Dun & Bradstreet’s quarterly report tracks payment delinquencies (91+ days past due) and business failures across nine key U.S. industries: Manufacturing, Retail, Transportation, Real Estate, Business Services, Personal Services, Construction, Automotive, and Financial Services. Delinquency rates and bankruptcy rates provide a snapshot of two metrics of overall financial health to facilitate better understanding of benchmark trends, leading to better credit management.

Overall Failures and Delinquencies

The dominant theme in the overall metrics this quarter is the (slight) downturn in payment delinquency rates for the first time in about a year. Reduction in delinquencies in the Construction vertical drove the overall decline with modest contributions from the Retail and Automotive sectors. All other verticals noted minor increases, while Real Estate showed no change from last quarter.

With the Federal Reserve’s campaign of steadily hiking rates on hold since earlier this year, businesses have had some breathing room to manage their payment performance. However, this reprieve might be short-lived owing to the development of protectionist pressures within the country, fueling
the trade wars between United States and China to last longer than expected.

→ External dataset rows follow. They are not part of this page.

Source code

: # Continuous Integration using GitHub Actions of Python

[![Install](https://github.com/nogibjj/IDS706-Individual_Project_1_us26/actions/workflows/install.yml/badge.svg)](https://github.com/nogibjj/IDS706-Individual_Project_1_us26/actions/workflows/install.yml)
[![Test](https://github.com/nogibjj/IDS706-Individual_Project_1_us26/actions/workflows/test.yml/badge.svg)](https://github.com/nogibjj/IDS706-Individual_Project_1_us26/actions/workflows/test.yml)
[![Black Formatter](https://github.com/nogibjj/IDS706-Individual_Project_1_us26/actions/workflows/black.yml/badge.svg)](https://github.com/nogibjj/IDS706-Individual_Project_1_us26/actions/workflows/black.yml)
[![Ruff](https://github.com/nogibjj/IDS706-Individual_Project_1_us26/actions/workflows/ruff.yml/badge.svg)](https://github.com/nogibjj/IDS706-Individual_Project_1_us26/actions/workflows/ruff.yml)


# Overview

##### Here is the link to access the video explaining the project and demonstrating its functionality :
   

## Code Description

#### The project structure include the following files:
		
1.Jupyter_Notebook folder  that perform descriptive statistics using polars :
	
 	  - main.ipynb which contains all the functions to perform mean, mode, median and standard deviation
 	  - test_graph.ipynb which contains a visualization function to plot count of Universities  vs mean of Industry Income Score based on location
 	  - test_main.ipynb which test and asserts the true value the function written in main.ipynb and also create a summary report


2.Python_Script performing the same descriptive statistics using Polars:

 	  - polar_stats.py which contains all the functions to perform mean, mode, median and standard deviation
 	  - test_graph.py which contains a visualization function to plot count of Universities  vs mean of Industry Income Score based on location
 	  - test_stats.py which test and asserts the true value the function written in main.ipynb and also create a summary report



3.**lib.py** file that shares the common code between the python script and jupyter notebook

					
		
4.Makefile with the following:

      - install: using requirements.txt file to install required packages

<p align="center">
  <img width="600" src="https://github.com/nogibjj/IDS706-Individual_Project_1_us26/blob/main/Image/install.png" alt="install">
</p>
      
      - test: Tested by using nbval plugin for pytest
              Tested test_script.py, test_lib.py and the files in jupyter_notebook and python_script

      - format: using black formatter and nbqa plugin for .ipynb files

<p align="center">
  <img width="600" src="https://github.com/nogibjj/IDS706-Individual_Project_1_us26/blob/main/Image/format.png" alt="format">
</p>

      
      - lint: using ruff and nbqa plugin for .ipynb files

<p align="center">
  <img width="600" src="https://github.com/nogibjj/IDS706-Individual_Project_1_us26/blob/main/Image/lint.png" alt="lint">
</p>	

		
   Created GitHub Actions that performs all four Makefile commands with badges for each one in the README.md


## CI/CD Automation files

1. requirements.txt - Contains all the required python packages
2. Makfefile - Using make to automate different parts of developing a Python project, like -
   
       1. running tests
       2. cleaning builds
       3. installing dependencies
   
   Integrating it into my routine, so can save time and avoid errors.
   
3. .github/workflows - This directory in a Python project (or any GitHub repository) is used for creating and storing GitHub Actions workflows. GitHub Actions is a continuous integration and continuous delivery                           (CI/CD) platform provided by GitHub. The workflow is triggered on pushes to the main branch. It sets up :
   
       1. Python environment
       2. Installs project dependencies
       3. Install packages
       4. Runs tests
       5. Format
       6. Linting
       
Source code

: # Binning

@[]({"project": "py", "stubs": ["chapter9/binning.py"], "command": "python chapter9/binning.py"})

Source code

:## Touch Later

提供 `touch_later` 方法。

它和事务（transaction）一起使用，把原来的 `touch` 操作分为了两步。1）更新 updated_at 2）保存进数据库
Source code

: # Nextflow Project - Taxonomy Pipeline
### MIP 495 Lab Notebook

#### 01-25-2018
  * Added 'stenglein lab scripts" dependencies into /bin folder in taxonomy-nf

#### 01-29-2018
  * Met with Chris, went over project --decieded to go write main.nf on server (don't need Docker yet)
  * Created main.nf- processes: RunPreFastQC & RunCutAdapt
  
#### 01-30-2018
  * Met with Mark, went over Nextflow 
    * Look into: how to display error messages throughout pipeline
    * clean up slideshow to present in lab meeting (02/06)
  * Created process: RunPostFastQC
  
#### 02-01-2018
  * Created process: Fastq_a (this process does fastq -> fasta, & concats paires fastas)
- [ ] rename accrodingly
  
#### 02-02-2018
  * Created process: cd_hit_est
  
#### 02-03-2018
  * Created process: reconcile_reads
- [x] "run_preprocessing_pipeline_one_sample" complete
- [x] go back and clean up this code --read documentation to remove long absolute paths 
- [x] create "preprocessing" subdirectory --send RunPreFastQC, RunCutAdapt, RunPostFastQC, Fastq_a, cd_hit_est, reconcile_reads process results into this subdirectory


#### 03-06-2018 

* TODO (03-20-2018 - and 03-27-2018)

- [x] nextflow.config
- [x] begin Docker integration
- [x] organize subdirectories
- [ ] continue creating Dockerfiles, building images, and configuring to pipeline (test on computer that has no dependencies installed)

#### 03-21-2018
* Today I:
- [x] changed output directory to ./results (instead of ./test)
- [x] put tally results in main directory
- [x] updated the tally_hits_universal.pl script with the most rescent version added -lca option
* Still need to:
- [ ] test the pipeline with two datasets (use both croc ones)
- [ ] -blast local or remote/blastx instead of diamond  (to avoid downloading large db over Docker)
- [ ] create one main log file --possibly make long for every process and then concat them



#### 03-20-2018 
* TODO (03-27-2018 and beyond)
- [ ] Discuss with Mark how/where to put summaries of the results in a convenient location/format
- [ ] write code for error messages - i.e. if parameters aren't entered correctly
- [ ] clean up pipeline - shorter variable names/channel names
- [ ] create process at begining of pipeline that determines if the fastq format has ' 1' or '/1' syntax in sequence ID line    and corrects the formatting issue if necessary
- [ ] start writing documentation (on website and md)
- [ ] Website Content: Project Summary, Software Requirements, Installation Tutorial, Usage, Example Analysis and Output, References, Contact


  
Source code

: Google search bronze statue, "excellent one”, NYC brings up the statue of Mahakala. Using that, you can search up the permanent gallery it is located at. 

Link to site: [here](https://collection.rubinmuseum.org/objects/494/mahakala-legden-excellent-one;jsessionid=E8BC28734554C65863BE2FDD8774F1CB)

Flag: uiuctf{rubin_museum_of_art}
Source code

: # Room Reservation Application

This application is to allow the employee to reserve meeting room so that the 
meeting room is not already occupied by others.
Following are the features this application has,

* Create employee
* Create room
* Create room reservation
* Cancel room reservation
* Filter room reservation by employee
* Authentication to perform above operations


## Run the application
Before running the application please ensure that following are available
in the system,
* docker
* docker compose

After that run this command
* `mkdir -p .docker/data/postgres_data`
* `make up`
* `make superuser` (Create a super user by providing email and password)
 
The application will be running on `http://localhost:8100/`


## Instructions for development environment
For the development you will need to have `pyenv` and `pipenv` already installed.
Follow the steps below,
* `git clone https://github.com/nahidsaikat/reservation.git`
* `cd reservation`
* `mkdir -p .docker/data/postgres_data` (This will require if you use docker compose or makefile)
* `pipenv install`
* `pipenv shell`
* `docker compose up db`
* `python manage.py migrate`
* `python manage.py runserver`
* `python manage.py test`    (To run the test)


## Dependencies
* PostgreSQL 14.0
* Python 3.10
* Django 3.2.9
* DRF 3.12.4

Failures and Delinquencies by Industry: Q1 2019 Trends

Business failures and payment delinquency rates continue to vary by major industries. Overall business failures have declined by about 19.9% since the last quarter. Like last quarter, Automotive continued to register the highest delinquency rate, and also the lowest quarter –over-quarter decline in business failures. The US Automotive sector has seen considerable volatility this year. Early 2019 saw a setback as a result of severe winter weather, and effects of the US federal government shutdown. A brief spurt of recovery in vehicle sales in March 2019 preceded a further decline in April, making it the sector with the highest payment delinquencies.

The current low interest rates, low unemployment, and low inflation should continue to reduce delinquencies within most major sectors (specifically those that conduct business with consumer goods), but demand could see a decline if the trade war causes higher prices.

Methodology

Delinquent payment data is compiled from D&B’s global trade database to calculate delinquency rates; Dun & Bradstreet processes more than 1.5 billion trade experiences every year. Business failure data comprises bankruptcy filings in the U.S., as well as businesses that closed their doors with severe outstanding debt relative to their size.